Studies detail triumphs, troubles of African innovators creating products for local health needs

McLaughlin-Rotman Centre for Global Health

12 December 2010

Africans strengthen ability to meet health needs in sub-Sahara with homegrown science solutions, but many products stagnate in labs for want of commercialization know-how, support

Invented by Moses Musaazi of Makerere University, Uganda, this easy‑to‑use, inexpensive, WHO‑approved portable medical‑waste incinerator could help solve the problem of hospital waste management in rural areas, especially during mass polio immunization and similar programs. The incinerator requires no fuel other than the medical waste and achieves temperatures of 800 degrees C. It is one of 25 technologies MRC researchers discovered stagnating in health research institutions in Africa ‑‑ products with the potential to improve local health but which exist only in a lab due to a failure of commercialization or support. Credit: Ken Simiyu, McLaughlin-Rotman Centre for Global Health

Global health experts today published a landmark collection of papers that together provide a unique microscope on the experience of countries, companies and organizations in sub-Saharan Africa addressing neglected health problems with homegrown drugs, vaccines, diagnostics and other creative scientific and business solutions.
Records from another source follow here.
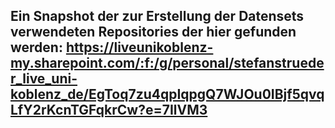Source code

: ## Ein Snapshot der zur Erstellung der Datensets verwendeten Repositories der hier gefunden werden: https://liveunikoblenz-my.sharepoint.com/:f:/g/personal/stefanstrueder_live_uni-koblenz_de/EgToq7zu4qpIqpgQ7WJOu0IBjf5qvqLfY2rKcnTGFqkrCw?e=7IlVM3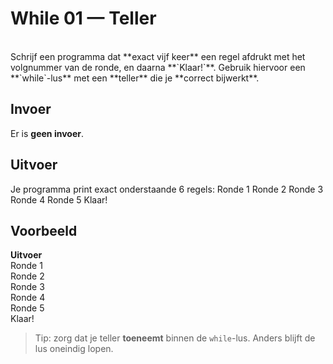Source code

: # While 01 — Teller  
<br>
Schrijf een programma dat **exact vijf keer** een regel afdrukt met het volgnummer van de ronde, en daarna **`Klaar!`**.  
Gebruik hiervoor een **`while`-lus** met een **teller** die je **correct bijwerkt**.

## Invoer
Er is **geen invoer**.

## Uitvoer
Je programma print exact onderstaande 6 regels:
Ronde 1
Ronde 2
Ronde 3
Ronde 4
Ronde 5
Klaar!
  
  
## Voorbeeld

**Uitvoer**  
Ronde 1  
Ronde 2  
Ronde 3  
Ronde 4  
Ronde 5  
Klaar!  


> Tip: zorg dat je teller **toeneemt** binnen de `while`-lus. Anders blijft de lus oneindig lopen.
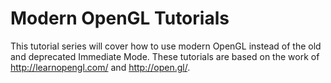 # Modern OpenGL Tutorials

This tutorial series will cover how to use modern OpenGL instead of the old and deprecated Immediate Mode. These tutorials are based on the work of <a href="http://learnopengl.com/">http://learnopengl.com/</a> and <a href="http://open.gl">http://open.gl/</a>.
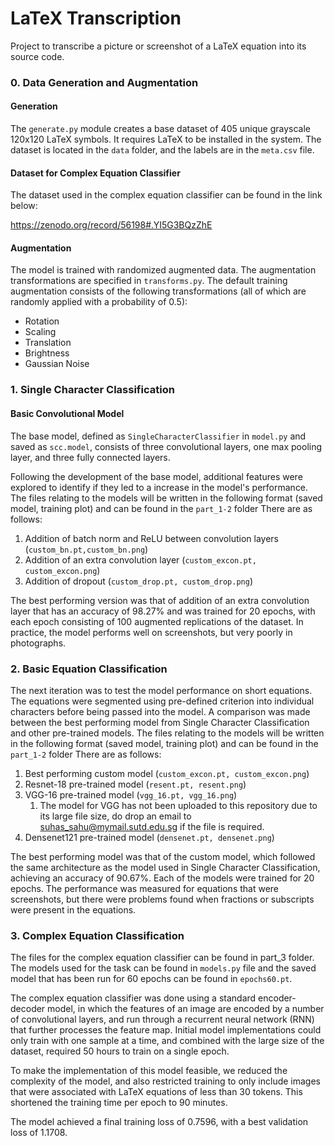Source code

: # LaTeX Transcription

Project to transcribe a picture or screenshot of a LaTeX equation into its source code.

### 0. Data Generation and Augmentation

#### Generation

The `generate.py` module creates a base dataset of 405 unique grayscale 120x120 LaTeX symbols. It requires LaTeX to be installed in the system. The dataset is located in the `data` folder, and the labels are in the `meta.csv` file.

#### Dataset for Complex Equation Classifier 

The dataset used in the complex equation classifier can be found in the link below:

 https://zenodo.org/record/56198#.YI5G3BQzZhE

#### Augmentation

The model is trained with randomized augmented data. The augmentation transformations are specified in `transforms.py`. The default training augmentation consists of the following transformations (all of which are randomly applied with a probability of 0.5):

* Rotation
* Scaling
* Translation
* Brightness
* Gaussian Noise

### 1. Single Character Classification

#### Basic Convolutional Model

The base model, defined as `SingleCharacterClassifier` in `model.py` and saved as `scc.model`, consists of three convolutional layers, one max pooling layer, and three fully connected layers.

Following the development of the base model, additional features were explored to identify if they led to a increase in the model's performance. The files relating to the models will be written in the following format (saved model, training plot) and can be found in the `part_1-2` folder There are as follows: 

1. Addition of batch norm and ReLU between convolution layers (`custom_bn.pt,custom_bn.png`)
2. Addition of an extra convolution layer (`custom_excon.pt, custom_excon.png`)
3. Addition of dropout (`custom_drop.pt, custom_drop.png`)

The best performing version was that of addition of an extra convolution layer that has an accuracy of 98.27% and was trained for 20 epochs, with each epoch consisting of 100 augmented replications of the dataset. In practice, the model performs well on screenshots, but very poorly in photographs.

### 2. Basic Equation Classification 

The next iteration was to test the model performance on short equations. The equations were segmented using pre-defined criterion into individual characters before being passed into the model. A comparison was made between the best performing model from Single Character Classification and other pre-trained models. The files relating to the models will be written in the following format (saved model, training plot) and can be found in the `part_1-2` folder There are as follows: 

1. Best performing custom model (`custom_excon.pt, custom_excon.png`)
2. Resnet-18 pre-trained model (`resent.pt, resent.png`)
3. VGG-16 pre-trained model (`vgg_16.pt, vgg_16.png`) 
   1. The model for VGG has not been uploaded to this repository due to its large file size, do drop an email to suhas_sahu@mymail.sutd.edu.sg if the file is required.
4. Densenet121 pre-trained model (`densenet.pt, densenet.png`)

The best performing model was that of the custom model, which followed the same architecture as the model used in Single Character Classification, achieving an accuracy of 90.67%. Each of the models were trained for 20 epochs. The performance was measured for equations that were screenshots, but there were problems found when fractions or subscripts were present in the equations. 

### 3. Complex Equation Classification

The files for the complex equation classifier can be found in part_3 folder. The models used for the task can be found in `models.py` file and the saved model that has been run for 60 epochs can be found in `epochs60.pt`. 

The complex equation classifier was done using a standard encoder-decoder model, in which the features of an image are encoded by a number of convolutional layers, and run through a recurrent neural network (RNN) that further processes the feature map. Initial model implementations could only train with one sample at a time, and combined with the large size of the dataset, required 50 hours to train on a single epoch.

To make the implementation of this model feasible, we reduced the complexity of the model, and also restricted training to only include images that were associated with LaTeX equations of less than 30 tokens. This shortened the training time per epoch to 90 minutes. 

The model achieved a final training loss of 0.7596, with a best validation loss of 1.1708.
The first-of-its kind study chronicles the triumphs and troubles of entrepreneurs, institutes and firms in Africa creating innovative, affordable technologies that bring hope to many sufferers of local diseases. While some have yet to succeed, several organizations cleared major hurdles to finance and create products, some of which may expand into global markets one day.

It is the first research offering a broad range of evidence and concrete examples of African innovation to address local health concerns. The papers draw on the experiences of authorities, researchers and entrepreneurs in Ghana, Kenya, Madagascar, Nigeria, Rwanda, South Africa, Tanzania, and Uganda. In addition to efforts involving health products, the experiences of health venture capital funds in African and other developed countries are profiled.

The papers were produced by Canada’s McLaughlin-Rotman Center for Global Health (MRC), at the University Health Network and University of Toronto, and published as a special supplement in the UK-based open-access journal publisher BioMed Central Dec. 12 (with full public access atwww.biomedcentral.com/bmcinthealthhumrights/10?issue=S1). One of the papers was published earlier in the journal Science.